───── Dataset records ─────

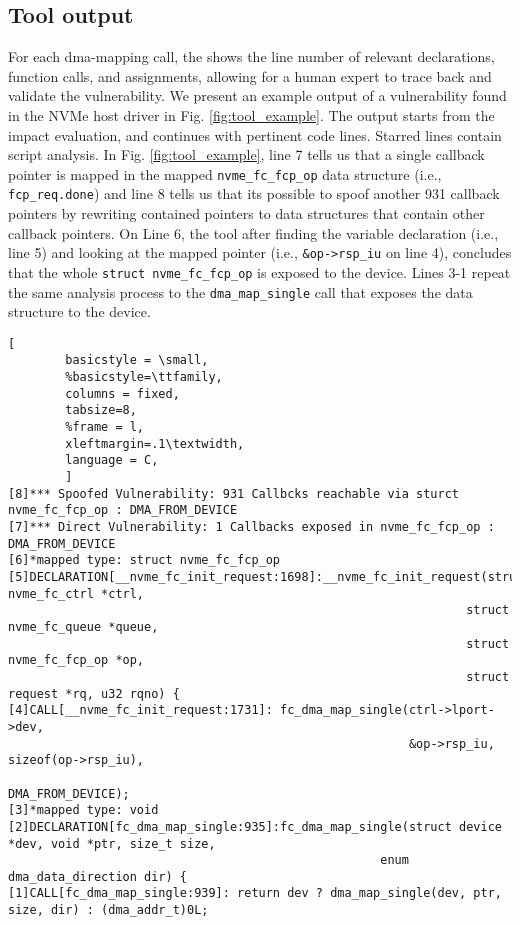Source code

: \subsection{Tool output}
For each dma-mapping call, the \tool shows the line number of relevant declarations, function calls, and assignments, allowing for a human expert to trace back and validate the vulnerability. We present an example output of a vulnerability found in the NVMe host driver in Fig. \ref{fig:tool_example}.
The output starts from the impact evaluation, and continues with pertinent code lines. Starred lines contain script analysis. In Fig. \ref{fig:tool_example}, line 7 tells us that a single callback pointer is mapped in the mapped \texttt{nvme\_fc\_fcp\_op} data structure (i.e., \texttt{fcp\_req.done}) and line 8 tells us that its possible to spoof another 931 callback pointers by rewriting contained pointers to data structures that contain other callback pointers. On Line 6, the tool after finding the variable  declaration (i.e., line 5) and looking at the mapped pointer (i.e., \texttt{\&op->rsp\_iu} on line 4), concludes that the whole \texttt{struct nvme\_fc\_fcp\_op} is exposed to the device. Lines 3-1 repeat the same analysis process to the \texttt{dma\_map\_single} call that exposes the data structure to the device. 

\begin{figure*}[t]

        \begin{lstlisting}[
        basicstyle = \small,
        %basicstyle=\ttfamily,
        columns = fixed,
        tabsize=8,
        %frame = l,
        xleftmargin=.1\textwidth,
        language = C,
        ]
[8]*** Spoofed Vulnerability: 931 Callbcks reachable via sturct nvme_fc_fcp_op : DMA_FROM_DEVICE
[7]*** Direct Vulnerability: 1 Callbacks exposed in nvme_fc_fcp_op : DMA_FROM_DEVICE
[6]*mapped type: struct nvme_fc_fcp_op
[5]DECLARATION[__nvme_fc_init_request:1698]:__nvme_fc_init_request(struct nvme_fc_ctrl *ctrl,
                                                                struct nvme_fc_queue *queue, 
                                                                struct nvme_fc_fcp_op *op, 
                                                                struct request *rq, u32 rqno) {
[4]CALL[__nvme_fc_init_request:1731]: fc_dma_map_single(ctrl->lport->dev,
                                                        &op->rsp_iu, sizeof(op->rsp_iu),
                                                        DMA_FROM_DEVICE);
[3]*mapped type: void
[2]DECLARATION[fc_dma_map_single:935]:fc_dma_map_single(struct device *dev, void *ptr, size_t size, 
                                                    enum dma_data_direction dir) {
[1]CALL[fc_dma_map_single:939]: return dev ? dma_map_single(dev, ptr, size, dir) : (dma_addr_t)0L;

                \end{lstlisting}
        \caption{ Tool output example.}
        \label{fig:tool_example}

\end{figure*}
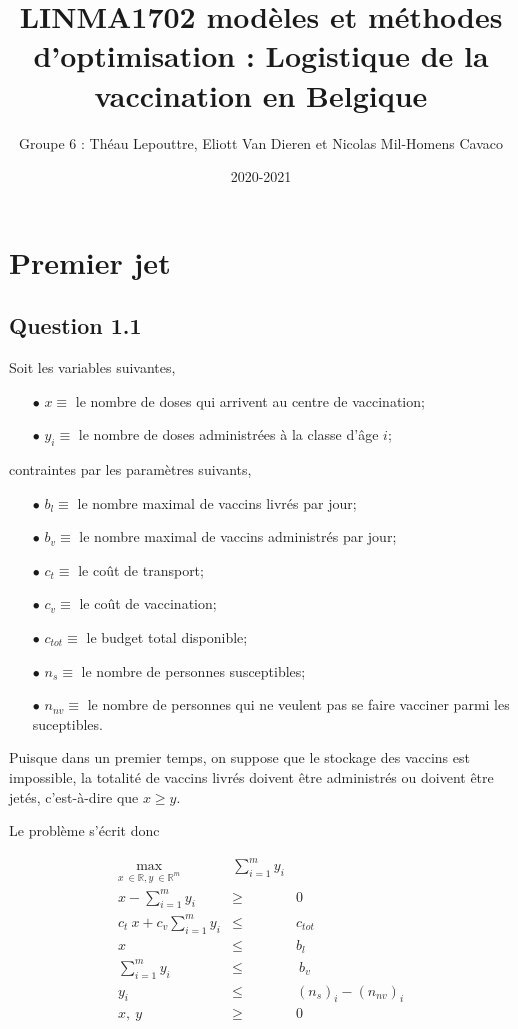 \documentclass[a4paper,11pt]{report}
\title{LINMA1702 modèles et méthodes d'optimisation : 
Logistique de la vaccination en Belgique
}
\author{Groupe 6 : Théau Lepouttre, Eliott Van Dieren et Nicolas Mil-Homens Cavaco}
\date{2020-2021}
\begin{document}
\maketitle
\section{Premier jet}

\subsection{Question 1.1}

Soit les variables suivantes,
\begin{itemize}
\item[$\bullet$]  $x \equiv$ le nombre de doses qui arrivent au centre de vaccination; 
\item[$\bullet$]  $y_i \equiv$ le nombre de doses administrées à la classe d'âge $i$;
\end{itemize}


contraintes par les paramètres suivants,
\begin{itemize}
\item[$\bullet$]  $b_l \equiv$ le nombre maximal de vaccins livrés par jour;
\item[$\bullet$]  $b_v \equiv$ le nombre maximal de vaccins administrés par jour;
\item[$\bullet$]  $c_t \equiv$ le coût de transport;
\item[$\bullet$]  $c_v \equiv$ le coût de vaccination;
\item[$\bullet$]  $c_{tot} \equiv$ le budget total disponible;
\item[$\bullet$]  $n_s \equiv$ le nombre de personnes susceptibles;
\item[$\bullet$]  $n_{nv} \equiv$ le nombre de personnes qui ne veulent pas se faire vacciner parmi les suceptibles. 
\end{itemize}
Puisque dans un premier temps, on suppose que le stockage des vaccins est impossible, la totalité de vaccins livrés doivent être administrés ou doivent être jetés, c'est-à-dire que $x \geq y$.

Le problème s'écrit donc

\begin{eqnarray*}
\max_{x\ \in \mathbb{R}, y\ \in \mathbb{R}^m}& \sum_{i=1}^{m} y_i & \\
x - \sum_{i=1}^{m} y_i &\geq& 0 \\
c_t\ x + c_v \sum_{i=1}^{m} y_i &\leq& c_{tot} \\
x &\leq& b_l \\
\sum_{i=1}^{m} y_i &\leq&\ b_v \\
y_i &\leq& (n_s)_i - (n_{nv})_i \\
x,\ y &\geq& 0
\end{eqnarray*}
\end{document}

─────

_Task to complete_
The response must give every line from the material above that holds the string "void".

_Task solution_
[3]*mapped type: void
[2]DECLARATION[fc_dma_map_single:935]:fc_dma_map_single(struct device *dev, void *ptr, size_t size, 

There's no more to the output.